### TASK DESCRIPTION
Please reproduce exactly the lines from the start of the records through the one containing "20 & B2247a", and nothing more.

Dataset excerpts
•••
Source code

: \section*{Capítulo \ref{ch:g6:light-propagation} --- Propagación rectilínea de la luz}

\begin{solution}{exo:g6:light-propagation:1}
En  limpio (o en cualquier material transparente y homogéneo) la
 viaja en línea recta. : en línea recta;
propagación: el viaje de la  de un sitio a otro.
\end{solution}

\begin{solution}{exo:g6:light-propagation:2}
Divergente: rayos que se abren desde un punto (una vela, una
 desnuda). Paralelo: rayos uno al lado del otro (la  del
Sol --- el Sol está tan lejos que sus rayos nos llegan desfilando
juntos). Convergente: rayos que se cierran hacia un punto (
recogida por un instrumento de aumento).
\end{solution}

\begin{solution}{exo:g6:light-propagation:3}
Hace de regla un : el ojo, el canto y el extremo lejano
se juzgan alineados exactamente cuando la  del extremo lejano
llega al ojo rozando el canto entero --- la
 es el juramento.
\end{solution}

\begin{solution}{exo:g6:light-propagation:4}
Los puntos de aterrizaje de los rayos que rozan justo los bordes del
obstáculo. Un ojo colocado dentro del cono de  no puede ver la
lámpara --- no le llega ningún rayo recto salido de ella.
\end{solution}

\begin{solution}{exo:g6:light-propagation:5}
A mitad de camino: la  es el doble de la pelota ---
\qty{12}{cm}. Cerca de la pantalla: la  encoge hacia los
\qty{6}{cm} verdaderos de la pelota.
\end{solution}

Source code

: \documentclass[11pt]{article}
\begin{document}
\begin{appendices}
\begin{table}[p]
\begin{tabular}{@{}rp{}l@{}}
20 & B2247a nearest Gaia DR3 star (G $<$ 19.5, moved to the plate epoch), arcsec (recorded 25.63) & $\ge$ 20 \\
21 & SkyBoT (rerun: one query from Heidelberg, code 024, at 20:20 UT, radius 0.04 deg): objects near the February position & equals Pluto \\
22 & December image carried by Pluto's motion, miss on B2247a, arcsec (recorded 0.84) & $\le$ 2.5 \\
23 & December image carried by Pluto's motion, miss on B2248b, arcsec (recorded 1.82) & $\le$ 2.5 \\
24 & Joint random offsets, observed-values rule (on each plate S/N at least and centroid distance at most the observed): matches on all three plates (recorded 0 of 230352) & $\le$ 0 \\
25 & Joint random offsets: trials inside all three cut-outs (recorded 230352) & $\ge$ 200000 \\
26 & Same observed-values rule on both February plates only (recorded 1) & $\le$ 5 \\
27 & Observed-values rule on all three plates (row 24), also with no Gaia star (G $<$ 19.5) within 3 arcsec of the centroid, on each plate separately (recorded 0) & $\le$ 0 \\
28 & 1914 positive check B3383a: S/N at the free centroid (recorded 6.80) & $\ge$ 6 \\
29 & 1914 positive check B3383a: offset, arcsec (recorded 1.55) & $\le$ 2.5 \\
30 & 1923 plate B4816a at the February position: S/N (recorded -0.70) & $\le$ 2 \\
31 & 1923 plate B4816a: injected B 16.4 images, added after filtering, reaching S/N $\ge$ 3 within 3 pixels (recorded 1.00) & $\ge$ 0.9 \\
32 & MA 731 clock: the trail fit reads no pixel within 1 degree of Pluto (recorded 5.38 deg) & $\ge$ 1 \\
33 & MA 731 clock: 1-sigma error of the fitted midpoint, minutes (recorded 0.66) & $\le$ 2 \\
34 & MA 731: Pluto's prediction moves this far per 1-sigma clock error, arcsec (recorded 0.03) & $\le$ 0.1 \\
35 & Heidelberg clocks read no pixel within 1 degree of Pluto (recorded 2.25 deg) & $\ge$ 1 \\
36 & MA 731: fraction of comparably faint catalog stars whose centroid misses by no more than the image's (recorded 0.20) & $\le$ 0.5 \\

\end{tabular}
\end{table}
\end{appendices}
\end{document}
•••
### YOUR SOLUTION
Source code

: \section*{Capítulo \ref{ch:g6:light-propagation} --- Propagación rectilínea de la luz}

\begin{solution}{exo:g6:light-propagation:1}
En  limpio (o en cualquier material transparente y homogéneo) la
 viaja en línea recta. : en línea recta;
propagación: el viaje de la  de un sitio a otro.
\end{solution}

\begin{solution}{exo:g6:light-propagation:2}
Divergente: rayos que se abren desde un punto (una vela, una
 desnuda). Paralelo: rayos uno al lado del otro (la  del
Sol --- el Sol está tan lejos que sus rayos nos llegan desfilando
juntos). Convergente: rayos que se cierran hacia un punto (
recogida por un instrumento de aumento).
\end{solution}

\begin{solution}{exo:g6:light-propagation:3}
Hace de regla un : el ojo, el canto y el extremo lejano
se juzgan alineados exactamente cuando la  del extremo lejano
llega al ojo rozando el canto entero --- la
 es el juramento.
\end{solution}

\begin{solution}{exo:g6:light-propagation:4}
Los puntos de aterrizaje de los rayos que rozan justo los bordes del
obstáculo. Un ojo colocado dentro del cono de  no puede ver la
lámpara --- no le llega ningún rayo recto salido de ella.
\end{solution}

\begin{solution}{exo:g6:light-propagation:5}
A mitad de camino: la  es el doble de la pelota ---
\qty{12}{cm}. Cerca de la pantalla: la  encoge hacia los
\qty{6}{cm} verdaderos de la pelota.
\end{solution}

Source code

: \documentclass[11pt]{article}
\begin{document}
\begin{appendices}
\begin{table}[p]
\begin{tabular}{@{}rp{}l@{}}
20 & B2247a nearest Gaia DR3 star (G $<$ 19.5, moved to the plate epoch), arcsec (recorded 25.63) & $\ge$ 20 \\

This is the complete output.